カルチャ依存検索ではなく序数検索を実行してこのコードを修正するには、IndexOf(String, StringComparison) のオーバーロードを呼び出し、StringComparison.Ordinal を引数として渡します。

コード分析規則 CA1307: 明確化のために StringComparison を指定するおよび CA1309: 順序に基づく StringComparison を使用するを実行して、コード内でのこれらの呼び出しサイトを検索できます。
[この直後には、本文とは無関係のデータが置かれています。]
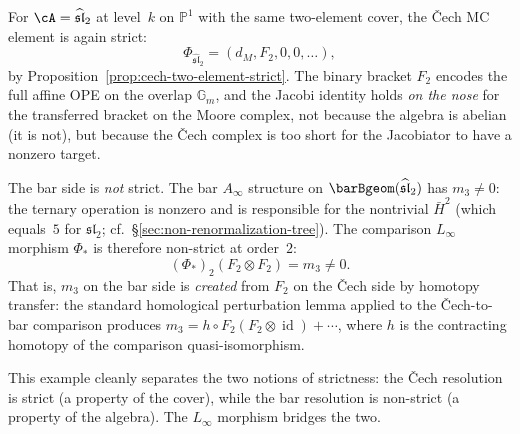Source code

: \begin{example}
\label{ex:cech-hca-sl2}
For $\cA = \widehat{\mathfrak{sl}}_2$ at level~$k$ on
$\mathbb{P}^1$ with the same two-element cover, the \v{C}ech
MC element is again strict:
\[
\Phi_{\widehat{\mathfrak{sl}}_2}
 = (d_M, F_2, 0, 0, \ldots),
\]
by Proposition~\ref{prop:cech-two-element-strict}. The binary bracket
$F_2$ encodes the full affine OPE on the overlap
$\mathbb{G}_m$, and the Jacobi identity holds \emph{on the nose}
for the transferred bracket on the Moore complex, not because the
algebra is abelian (it is not), but because the \v{C}ech complex
is too short for the Jacobiator to have a nonzero target.

The bar side is \emph{not} strict. The
bar $A_\infty$ structure on $\barBgeom(\widehat{\mathfrak{sl}}_2)$
has $m_3 \neq 0$: the ternary operation is nonzero and is
responsible for the nontrivial $\bar{H}^2$ (which equals~$5$ for
$\mathfrak{sl}_2$; cf.\ \S\ref{sec:non-renormalization-tree}).
The comparison $L_\infty$ morphism $\Phi_*$ is therefore
non-strict at order~$2$:
\[
(\Phi_*)_2(F_2 \otimes F_2) = m_3 \neq 0.
\]
That is, $m_3$ on the bar side is \emph{created} from $F_2$ on the
\v{C}ech side by homotopy transfer: the standard homological
perturbation lemma applied to the \v{C}ech-to-bar comparison
produces $m_3 = h \circ F_2(F_2 \otimes \operatorname{id}) +
\cdots$, where $h$ is the contracting homotopy of the comparison
quasi-isomorphism.

This example cleanly separates the two notions of strictness:
the \v{C}ech resolution is strict (a property of the cover), while
the bar resolution is non-strict (a property of the algebra).
The $L_\infty$ morphism bridges the two.
\end{example}

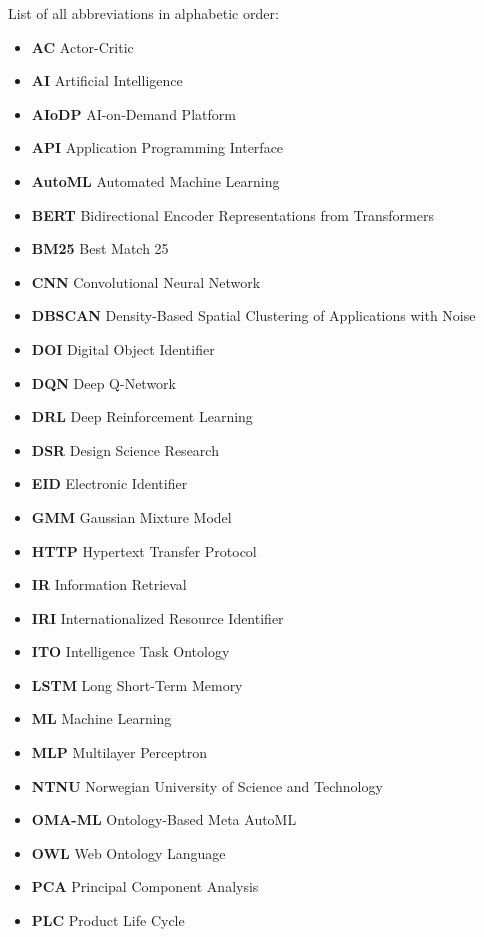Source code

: 
List of all abbreviations in alphabetic order:

\begin{itemize}
    \item \textbf{AC} Actor-Critic
    \item \textbf{AI} Artificial Intelligence
    \item \textbf{AIoDP} AI-on-Demand Platform
    \item \textbf{API} Application Programming Interface
    \item \textbf{AutoML} Automated Machine Learning
    \item \textbf{BERT} Bidirectional Encoder Representations from Transformers
    \item \textbf{BM25} Best Match 25
    \item \textbf{CNN} Convolutional Neural Network
    \item \textbf{DBSCAN} Density-Based Spatial Clustering of Applications with Noise
    \item \textbf{DOI} Digital Object Identifier
    \item \textbf{DQN} Deep Q-Network
    \item \textbf{DRL} Deep Reinforcement Learning
    \item \textbf{DSR} Design Science Research
    \item \textbf{EID} Electronic Identifier
    \item \textbf{GMM} Gaussian Mixture Model
    \item \textbf{HTTP} Hypertext Transfer Protocol
    \item \textbf{IR} Information Retrieval
    \item \textbf{IRI} Internationalized Resource Identifier
    \item \textbf{ITO} Intelligence Task Ontology
    \item \textbf{LSTM} Long Short-Term Memory
    \item \textbf{ML} Machine Learning
    \item \textbf{MLP} Multilayer Perceptron
    \item \textbf{NTNU} Norwegian University of Science and Technology
    \item \textbf{OMA-ML} Ontology-Based Meta AutoML
    \item \textbf{OWL} Web Ontology Language
    \item \textbf{PCA} Principal Component Analysis
    \item \textbf{PLC} Product Life Cycle

\end{itemize}
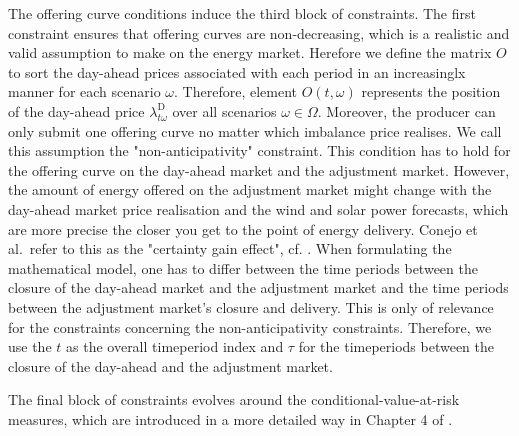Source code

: The offering curve conditions induce the third block of constraints. The first constraint ensures that offering curves are non-decreasing, which is a realistic and valid assumption to make on the energy market. Herefore we define the matrix $O$ to sort the day-ahead prices associated with each period in an increasinglx manner for each scenario $\omega .$ Therefore, element $O(t, \omega)$ represents the position of the day-ahead price $\lambda_{t \omega}^{\mathrm{D}}$ over all scenarios $\omega \in \Omega$. 
Moreover, the producer can only submit one offering curve no matter which imbalance price realises. We call this assumption the "non-anticipativity" constraint. This condition has to hold for the offering curve on the day-ahead market and the adjustment market. However, the amount of energy offered on the adjustment market might change with the day-ahead market price realisation and the wind and solar power forecasts, which are more precise the closer you get to the point of energy delivery. Conejo et al.\ refer to this as the "certainty gain effect", cf. \cite{Conejo10}. When formulating the mathematical model, one has to differ between the
time periods between the closure of the day-ahead market and the adjustment market and
the time periods between the adjustment market's closure and delivery.  This is only of relevance for the constraints concerning the non-anticipativity constraints. Therefore, we use the $t$ as the overall timeperiod index and $\tau$ for the timeperiods between the closure of the day-ahead and the adjustment market.

The final block of constraints evolves around the conditional-value-at-risk measures, which are introduced in a more detailed way in Chapter 4 of \cite{Conejo10}.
詳細については、「.NET 5 以降で文字列を比較するときの動作の変更」を参照してください。

通貨記号

通貨書式指定子 C を使用して文字列の書式を設定する次のコードについて考えます。 現在のスレッドのカルチャは、言語のみを含むカルチャに設定されており、国や地域は含まれません。

System.Threading.Thread.CurrentThread.CurrentCulture = new System.Globalization.CultureInfo("de");
string text = string.Format("{0:C}", 100);
  • Windows 上の .NET Core 3.1 以前のバージョンでは、テキストの値は "100,00 €" です。
  • Windows 19H1 以降のバージョン上の .NET 5 以降のバージョンでは、テキストの値は "100,00 ¤" になり、ユーロではなく国際通貨記号が使用されます。 ICU では、通貨は言語ではなく国または地域のプロパティであるように設計されています。

曜日の省略形

DateTimeFormatInfo.GetShortestDayName(DayOfWeek) メソッドは、指定した曜日の最短の省略された曜日名を取得します。

  • Windows の .NET Core 3.1 以前のバージョンでは、これらの曜日の省略形は、"Su" のように 2 文字で構成されていました。
  • .NET 5 以降のバージョンでは、これらの曜日の省略形は、"S" などの 1 文字のみで構成されます。

変更理由

この変更は、サポートされているすべてのオペレーティング システムで .NET のグローバリゼーション動作を統一するために導入されました。 また、それにより、オペレーティング システムの組み込みライブラリに依存するのではなく、アプリケーションで独自のグローバリゼーション ライブラリをバンドルする機能も提供されます。

導入されたバージョン

.NET 5.0

開発者側では、何も行う必要はありません。 ただし、NLS グローバリゼーション API を引き続き使いたい場合は、ランタイム スイッチを設定して、その動作に戻すことができます。 使用可能なスイッチの詳細については、「.NET グローバリゼーションと ICU」の記事をご覧ください。